The accepted paper is entitled “Synthetic Portnet Generation with Controllable Complexity for Testing and Benchmarking” and presents a heuristic-driven method for synthetic generation of random portnets, a kind of Petri Nets suitable for modelling software interfaces in component-based systems. The method considers three user-specified complexity parameters: the expected number input and output places, and the prevalence of non-determinism in the skeleton of the generated net. An implementation of this method is available as an open-source Python tool. Experiments demonstrate the relations between the three complexity parameters and investigate the boundaries of the proposed method. This work was helpful for the DYNAMICS project, as it allowed us to synthetically generate a large number of interfaces of varying complexity that we could use to evaluate the scalability of existing academic tools for adapter generation.
Two bachelor theses one the use of TurtleBot3 for embedded system education have just been finalized. The first thesis by Mirka Schoute is entitled “Application Programming for Embedded Systems in Education on TurtleBot3 using Statecharts” and investigates whether an existing lab project based on Lego Mindstorm EV3 and Stateflow can be replaced by a similar lab project using TurtleBot3 and Yakindu Statechart Tools. It compares the robot platform and the statechart tools in terms of features, and redesigns the lab project to contain the same educational challenges. The main conclusion is that the redesigned project based on TurtleBot3 and Yakindu Statechart Tools are a suitable replacement for old project and provides better opportunities for further development on the project going forward. Based on the results of this thesis, we have decided to change the robot and tooling for the lab project in the academic year 2020/2021. We are happy to announce that Mirka continues working with us over summer to further extend his work and prepare it for student consumption.

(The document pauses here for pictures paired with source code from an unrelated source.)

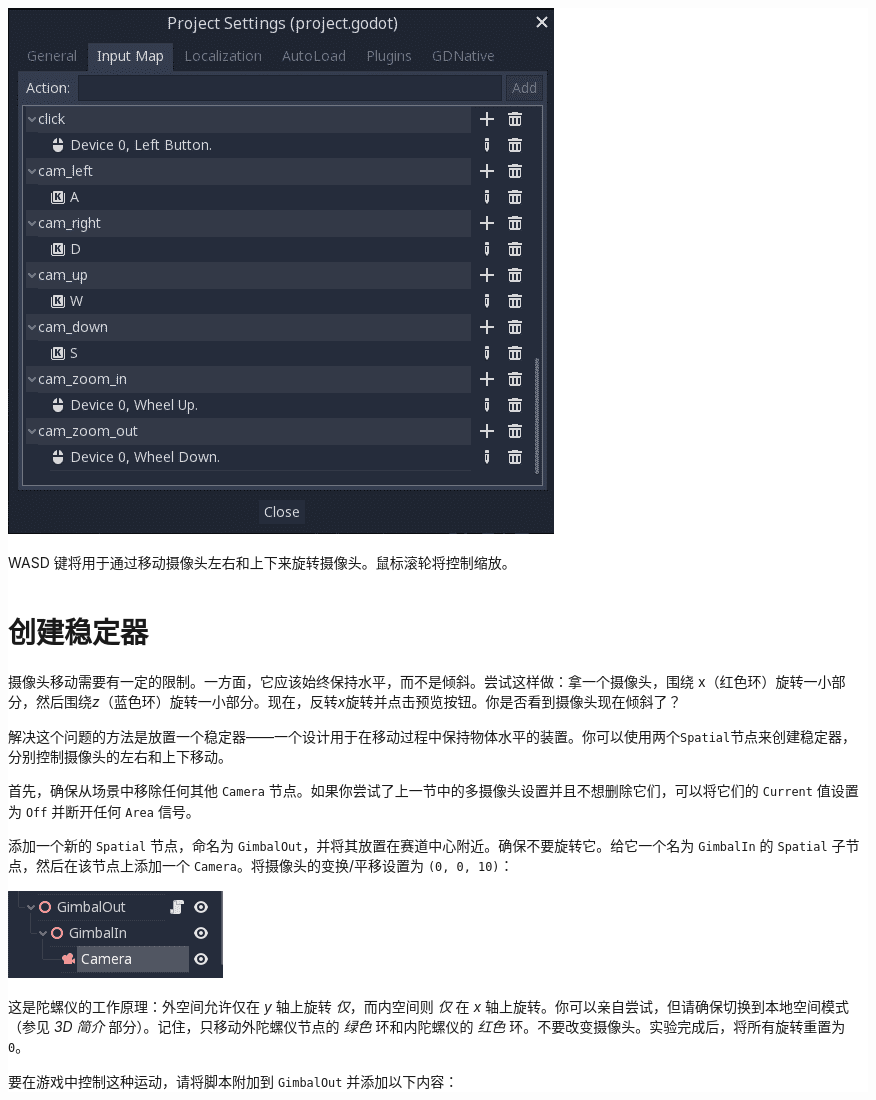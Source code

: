 ![图片](img/a34c0387-810d-40db-8426-4dbd57371ac8.png)

WASD 键将用于通过移动摄像头左右和上下来旋转摄像头。鼠标滚轮将控制缩放。

# 创建稳定器

摄像头移动需要有一定的限制。一方面，它应该始终保持水平，而不是倾斜。尝试这样做：拿一个摄像头，围绕 x（红色环）旋转一小部分，然后围绕*z*（蓝色环）旋转一小部分。现在，反转*x*旋转并点击预览按钮。你是否看到摄像头现在倾斜了？

解决这个问题的方法是放置一个稳定器——一个设计用于在移动过程中保持物体水平的装置。你可以使用两个`Spatial`节点来创建稳定器，分别控制摄像头的左右和上下移动。

首先，确保从场景中移除任何其他 `Camera` 节点。如果你尝试了上一节中的多摄像头设置并且不想删除它们，可以将它们的 `Current` 值设置为 `Off` 并断开任何 `Area` 信号。

添加一个新的 `Spatial` 节点，命名为 `GimbalOut`，并将其放置在赛道中心附近。确保不要旋转它。给它一个名为 `GimbalIn` 的 `Spatial` 子节点，然后在该节点上添加一个 `Camera`。将摄像头的变换/平移设置为 `(0, 0, 10)`：

![](img/714f8cff-ee71-4622-91de-a29c0eb92640.png)

这是陀螺仪的工作原理：外空间允许仅在 *y* 轴上旋转 *仅*，而内空间则 *仅* 在 *x* 轴上旋转。你可以亲自尝试，但请确保切换到本地空间模式（参见 *3D 简介* 部分）。记住，只移动外陀螺仪节点的 *绿色* 环和内陀螺仪的 *红色* 环。不要改变摄像头。实验完成后，将所有旋转重置为 `0`。

要在游戏中控制这种运动，请将脚本附加到 `GimbalOut` 并添加以下内容：
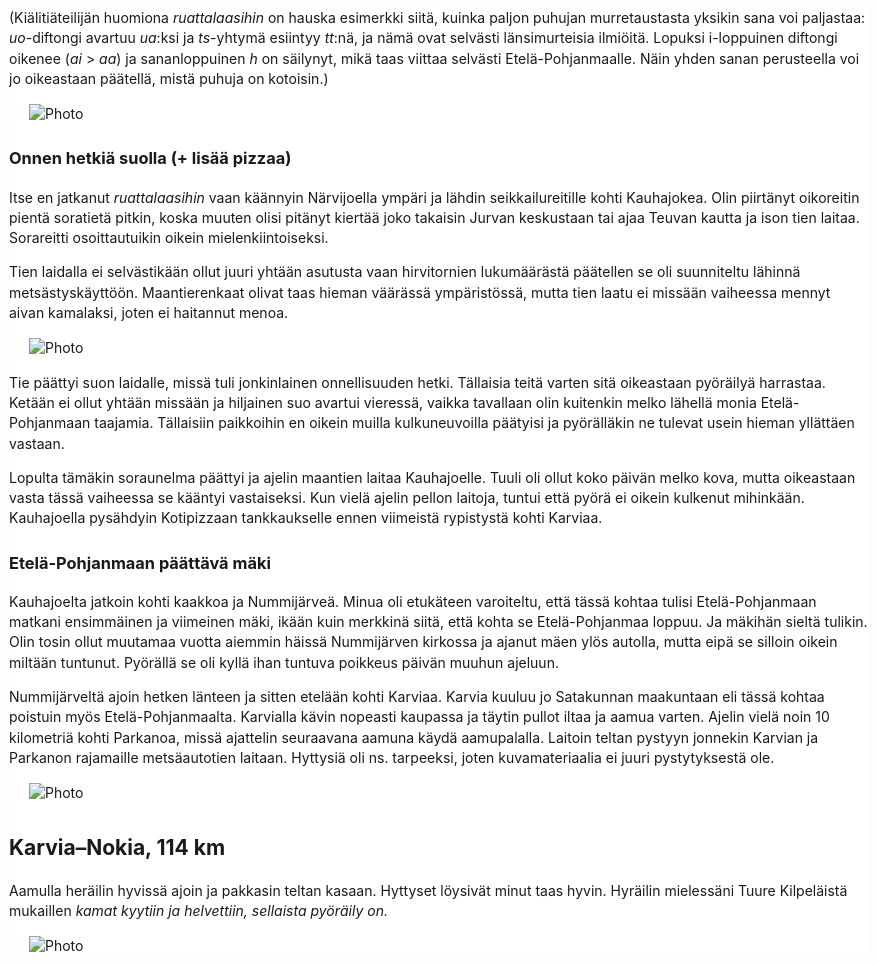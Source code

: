 (Kiälitiäteilijän huomiona *ruattalaasihin* on hauska esimerkki siitä, kuinka paljon puhujan murretaustasta yksikin sana voi paljastaa: *uo*-diftongi avartuu *ua*:ksi ja *ts*-yhtymä esiintyy *tt*:nä, ja nämä ovat selvästi länsimurteisia ilmiöitä. Lopuksi i-loppuinen diftongi oikenee (*ai* > *aa*) ja sananloppuinen *h* on säilynyt, mikä taas viittaa selvästi Etelä-Pohjanmaalle. Näin yhden sanan perusteella voi jo oikeastaan päätellä, mistä puhuja on kotoisin.)

<img src="../../../assets/images/jurva2.png" alt="Photo" hspace="20" width="80%" align="center"/>

### Onnen hetkiä suolla (+ lisää pizzaa)

Itse en jatkanut *ruattalaasihin* vaan käännyin Närvijoella ympäri ja lähdin seikkailureitille kohti Kauhajokea. Olin piirtänyt oikoreitin pientä soratietä pitkin, koska muuten olisi pitänyt kiertää joko takaisin Jurvan keskustaan tai ajaa Teuvan kautta ja ison tien laitaa. Sorareitti osoittautuikin oikein mielenkiintoiseksi.

Tien laidalla ei selvästikään ollut juuri yhtään asutusta vaan hirvitornien lukumäärästä päätellen se oli suunniteltu lähinnä metsästyskäyttöön. Maantierenkaat olivat taas hieman väärässä ympäristössä, mutta tien laatu ei missään vaiheessa mennyt aivan kamalaksi, joten ei haitannut menoa.

<img src="../../../assets/images/olli-lahestyy-jurva.png" alt="Photo" hspace="20" width="80%" align="center"/>

Tie päättyi suon laidalle, missä tuli jonkinlainen onnellisuuden hetki. Tällaisia teitä varten sitä oikeastaan pyöräilyä harrastaa. Ketään ei ollut yhtään missään ja hiljainen suo avartui vieressä, vaikka tavallaan olin kuitenkin melko lähellä monia Etelä-Pohjanmaan taajamia. Tällaisiin paikkoihin en oikein muilla kulkuneuvoilla päätyisi ja pyörälläkin ne tulevat usein hieman yllättäen vastaan.

Lopulta tämäkin soraunelma päättyi ja ajelin maantien laitaa Kauhajoelle. Tuuli oli ollut koko päivän melko kova, mutta oikeastaan vasta tässä vaiheessa se kääntyi vastaiseksi. Kun vielä ajelin pellon laitoja, tuntui että pyörä ei oikein kulkenut mihinkään. Kauhajoella pysähdyin Kotipizzaan tankkaukselle ennen viimeistä rypistystä kohti Karviaa.

### Etelä-Pohjanmaan päättävä mäki

Kauhajoelta jatkoin kohti kaakkoa ja Nummijärveä. Minua oli etukäteen varoiteltu, että tässä kohtaa tulisi Etelä-Pohjanmaan matkani ensimmäinen ja viimeinen mäki, ikään kuin merkkinä siitä, että kohta se Etelä-Pohjanmaa loppuu. Ja mäkihän sieltä tulikin. Olin tosin ollut muutamaa vuotta aiemmin häissä Nummijärven kirkossa ja ajanut mäen ylös autolla, mutta eipä se silloin oikein miltään tuntunut. Pyörällä se oli kyllä ihan tuntuva poikkeus päivän muuhun ajeluun.

Nummijärveltä ajoin hetken länteen ja sitten etelään kohti Karviaa. Karvia kuuluu jo Satakunnan maakuntaan eli tässä kohtaa poistuin myös Etelä-Pohjanmaalta. Karvialla kävin nopeasti kaupassa ja täytin pullot iltaa ja aamua varten. Ajelin vielä noin 10 kilometriä kohti Parkanoa, missä ajattelin seuraavana aamuna käydä aamupalalla. Laitoin teltan pystyyn jonnekin Karvian ja Parkanon rajamaille metsäautotien laitaan. Hyttysiä oli ns. tarpeeksi, joten kuvamateriaalia ei juuri pystytyksestä ole.

<img src="../../../assets/images/teltta-karvia.jpg" alt="Photo" hspace="20" width="80%" align="center"/>

## Karvia–Nokia, 114 km

Aamulla heräilin hyvissä ajoin ja pakkasin teltan kasaan. Hyttyset löysivät minut taas hyvin. Hyräilin mielessäni Tuure Kilpeläistä mukaillen *kamat kyytiin ja helvettiin, sellaista pyöräily on.*

<img src="../../../assets/images/teltan-pakkaus-karvia.png" alt="Photo" hspace="20" width="80%" align="center"/>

The second thesis is written by Louis van Zutphen and is entitled “Gazebo Simulation Fidelity for the Turtlebot3 Burger“. This work studies how well simulation of TurtleBot3 in the simulation environment Gazebo captures the real behavior of the robot. Tests of sensors and actuators are created both in simulation and reality and results are compared. The conclusion is that code developed and tested with Gazebo is easy to deploy on the TurtleBot, but that there are numerous differences between the real robot and environment and their corresponding models in Gazebo that affect the fidelity. Most of these differences can be managed as long as the programmer is aware of them, allowing the amount of time required with the physical robot to be greatly reduced. This work has convinced us that we do not need to buy a TurtleBot for each group of students, but that we can significantly reduce the cost of the lab by efficiently sharing them.
Mohammed (Mo) Diallo just defended his bachelor thesis entitled “Towards the Scalability of Detecting and Correcting Incompatible Service Interfaces“. This work is carried out in the context of a project between ESI (TNO) and Thales that developed a five-step methodology for automatic detection and correction of behavioral incompatibilities resulting from evolving software interfaces (see paper for more details). Mo’s thesis provides a starting point for evaluating the scalability of the proposed methodology. An essential ingredient towards this is the ability to synthetically generate interfaces of various complexity. The thesis has two main contributions: 1) a notion of interface complexity in terms of inputs, outputs and non-determinism is defined and the relation between these parameters is studied, and 2) the methodology for a ComMA interface generator using user-supplied complexity parameters, and its implementation in a supporting tool, is introduced.
I would like to thank Mo for the excellent work he delivered in this thesis, and I am happy that he will continue working over summer to extend it.